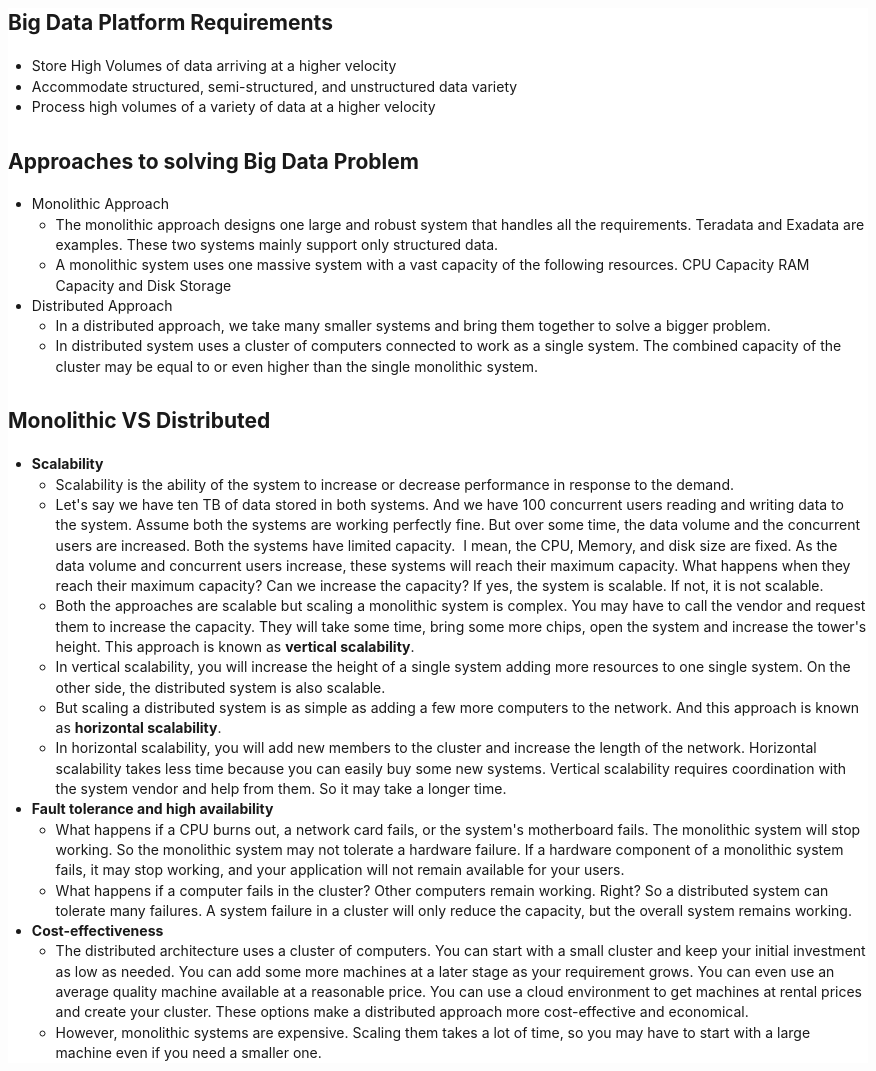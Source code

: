 ## Big Data Platform Requirements
- Store High Volumes of data arriving at a higher velocity 
- Accommodate structured, semi-structured, and unstructured data variety 
- Process high volumes of a variety of data at a higher velocity

## Approaches to solving Big Data Problem
- Monolithic Approach
	- The monolithic approach designs one large and robust system that handles all the requirements. Teradata and Exadata are examples. These two systems mainly support only structured data.
	- A monolithic system uses one massive system with a vast capacity of the following resources. CPU Capacity RAM Capacity and Disk Storage
- Distributed Approach
	- In a distributed approach, we take many smaller systems and bring them together to solve a bigger problem.
	- In distributed system uses a cluster of computers connected to work as a single system. The combined capacity of the cluster may be equal to or even higher than the single monolithic system.

## Monolithic VS Distributed
- **Scalability**
	- Scalability is the ability of the system to increase or decrease performance in response to the demand.
	- Let's say we have ten TB of data stored in both systems. And we have 100 concurrent users reading and writing data to the system. Assume both the systems are working perfectly fine. But over some time, the data volume and the concurrent users are increased. Both the systems have limited capacity.  I mean, the CPU, Memory, and disk size are fixed. As the data volume and concurrent users increase, these systems will reach their maximum capacity. What happens when they reach their maximum capacity? Can we increase the capacity? If yes, the system is scalable. If not, it is not scalable. 
	- Both the approaches are scalable but scaling a monolithic system is complex. You may have to call the vendor and request them to increase the capacity. They will take some time, bring some more chips, open the system and increase the tower's height. This approach is known as **vertical scalability**. 
	- In vertical scalability, you will increase the height of a single system adding more resources to one single system. On the other side, the distributed system is also scalable. 
	- But scaling a distributed system is as simple as adding a few more computers to the network. And this approach is known as **horizontal scalability**.
	- In horizontal scalability, you will add new members to the cluster and increase the length of the network. Horizontal scalability takes less time because you can easily buy some new systems. Vertical scalability requires coordination with the system vendor and help from them. So it may take a longer time.
- **Fault tolerance and high availability**
	- What happens if a CPU burns out, a network card fails, or the system's motherboard fails. The monolithic system will stop working. So the monolithic system may not tolerate a hardware failure. If a hardware component of a monolithic system fails, it may stop working, and your application will not remain available for your users. 
	- What happens if a computer fails in the cluster? Other computers remain working. Right? So a distributed system can tolerate many failures. A system failure in a cluster will only reduce the capacity, but the overall system remains working.
- **Cost-effectiveness**
	- The distributed architecture uses a cluster of computers. You can start with a small cluster and keep your initial investment as low as needed. You can add some more machines at a later stage as your requirement grows. You can even use an average quality machine available at a reasonable price. You can use a cloud environment to get machines at rental prices and create your cluster. These options make a distributed approach more cost-effective and economical. 
	- However, monolithic systems are expensive. Scaling them takes a lot of time, so you may have to start with a large machine even if you need a smaller one.
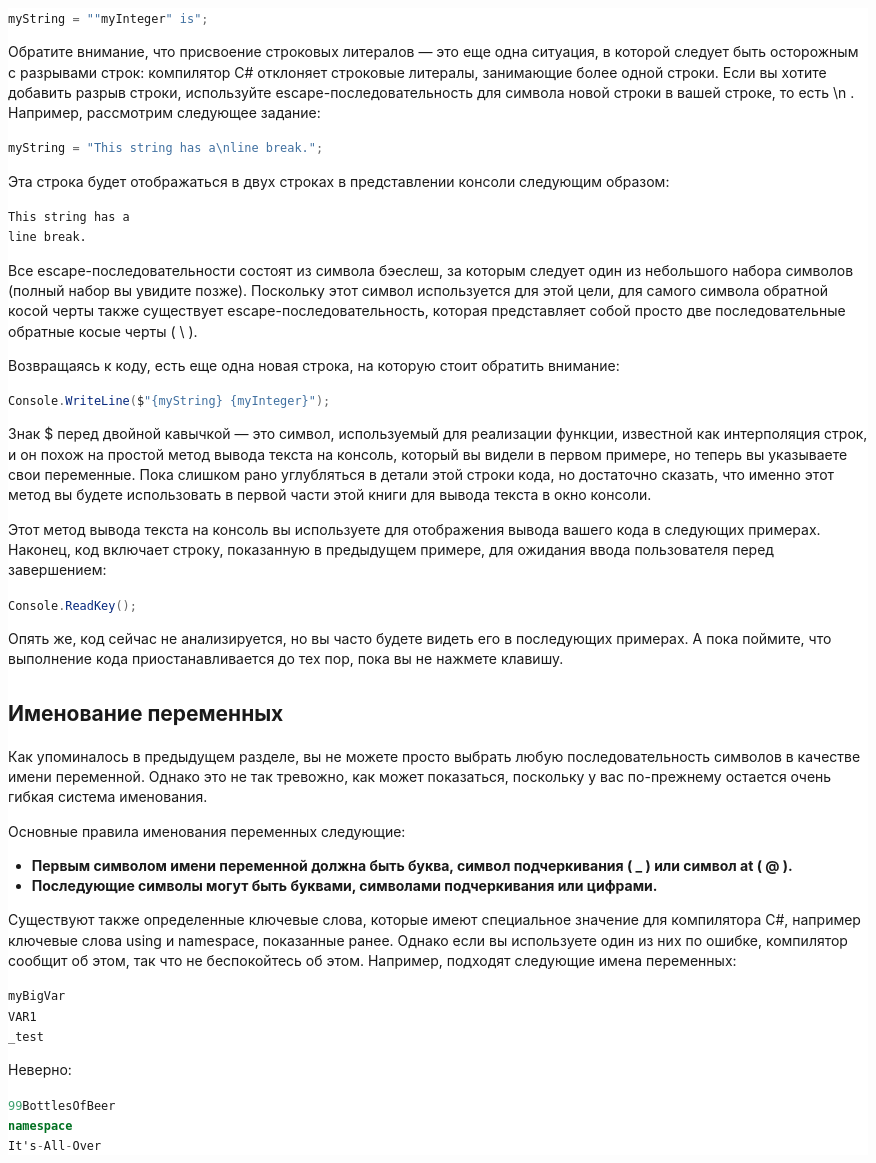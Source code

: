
 ```cs
myString = ""myInteger" is";
```
Обратите внимание, что присвоение строковых литералов — это еще одна ситуация, в которой следует быть осторожным с разрывами строк: компилятор C# отклоняет строковые литералы, занимающие более одной строки. Если вы хотите добавить разрыв строки, используйте escape-последовательность для символа новой строки в вашей строке, то есть \n . Например, рассмотрим следующее задание:
```cs
myString = "This string has a\nline break.";
```
Эта строка будет отображаться в двух строках в представлении консоли следующим образом:
```
This string has a
line break.
```
Все escape-последовательности состоят из символа бэеслеш, за которым следует один из небольшого набора символов (полный набор вы увидите позже). Поскольку этот символ используется для этой цели, для самого символа обратной косой черты также существует escape-последовательность, которая представляет собой просто две последовательные обратные косые черты ( \\ ).

Возвращаясь к коду, есть еще одна новая строка, на которую стоит обратить внимание:
```cs
Console.WriteLine($"{myString} {myInteger}");
```
Знак $ перед двойной кавычкой — это символ, используемый для реализации функции, известной как интерполяция строк, и он похож на простой метод вывода текста на консоль, который вы видели в первом примере, но теперь вы указываете свои переменные. Пока слишком рано углубляться в детали этой строки кода, но достаточно сказать, что именно этот метод вы будете использовать в первой части этой книги для вывода текста в окно консоли.

Этот метод вывода текста на консоль вы используете для отображения вывода вашего кода в следующих примерах. Наконец, код включает строку, показанную в предыдущем примере, для ожидания ввода пользователя перед завершением:
```cs
Console.ReadKey();
```
Опять же, код сейчас не анализируется, но вы часто будете видеть его в последующих примерах. А пока поймите, что выполнение кода приостанавливается до тех пор, пока вы не нажмете клавишу.

## Именование переменных
Как упоминалось в предыдущем разделе, вы не можете просто выбрать любую последовательность символов в качестве имени переменной. Однако это не так тревожно, как может показаться, поскольку у вас по-прежнему остается очень гибкая система именования.

Основные правила именования переменных следующие:
- **Первым символом имени переменной должна быть буква, символ подчеркивания ( _ ) или символ at ( @ ).**
- **Последующие символы могут быть буквами, символами подчеркивания или цифрами.**

Существуют также определенные ключевые слова, которые имеют специальное значение для компилятора C#, например ключевые слова using и namespace, показанные ранее. Однако если вы используете один из них по ошибке, компилятор сообщит об этом, так что не беспокойтесь об этом.
Например, подходят следующие имена переменных:
```cs
myBigVar
VAR1
_test
```
Неверно:
```cs
99BottlesOfBeer
namespace
It's-All-Over
```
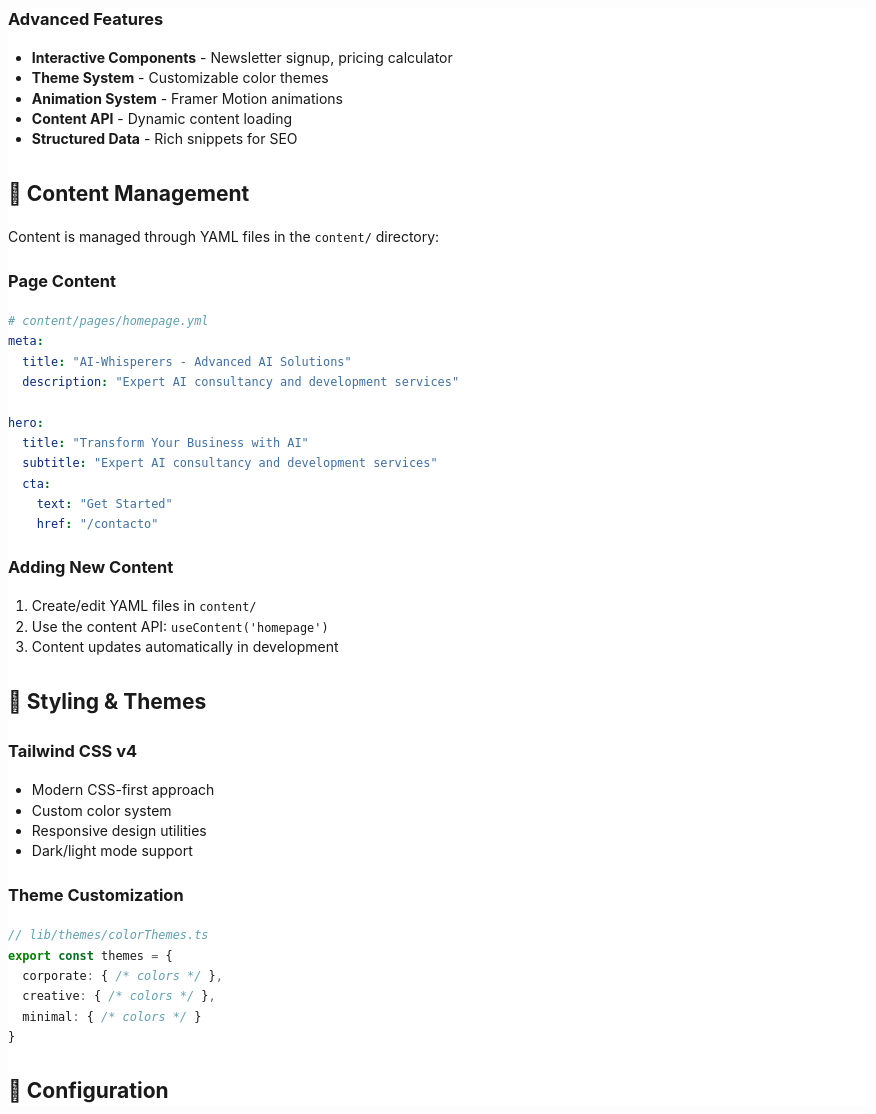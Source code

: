### Advanced Features
- **Interactive Components** - Newsletter signup, pricing calculator
- **Theme System** - Customizable color themes
- **Animation System** - Framer Motion animations
- **Content API** - Dynamic content loading
- **Structured Data** - Rich snippets for SEO

## 📝 Content Management

Content is managed through YAML files in the `content/` directory:

### Page Content
```yaml
# content/pages/homepage.yml
meta:
  title: "AI-Whisperers - Advanced AI Solutions"
  description: "Expert AI consultancy and development services"

hero:
  title: "Transform Your Business with AI"
  subtitle: "Expert AI consultancy and development services"
  cta:
    text: "Get Started"
    href: "/contacto"
```

### Adding New Content
1. Create/edit YAML files in `content/`
2. Use the content API: `useContent('homepage')`
3. Content updates automatically in development

## 🎨 Styling & Themes

### Tailwind CSS v4
- Modern CSS-first approach
- Custom color system
- Responsive design utilities
- Dark/light mode support

### Theme Customization
```typescript
// lib/themes/colorThemes.ts
export const themes = {
  corporate: { /* colors */ },
  creative: { /* colors */ },
  minimal: { /* colors */ }
}
```

## 🔧 Configuration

● **TASK BRIEF**
Give back, word for word, the lines from the one with "### Tailwind CSS v4" through the last line of the entries, both included, and no other line.

● **EXPECTED ANSWER**
### Tailwind CSS v4
- Modern CSS-first approach
- Custom color system
- Responsive design utilities
- Dark/light mode support

### Theme Customization
```typescript
// lib/themes/colorThemes.ts
export const themes = {
  corporate: { /* colors */ },
  creative: { /* colors */ },
  minimal: { /* colors */ }
}
```

## 🔧 Configuration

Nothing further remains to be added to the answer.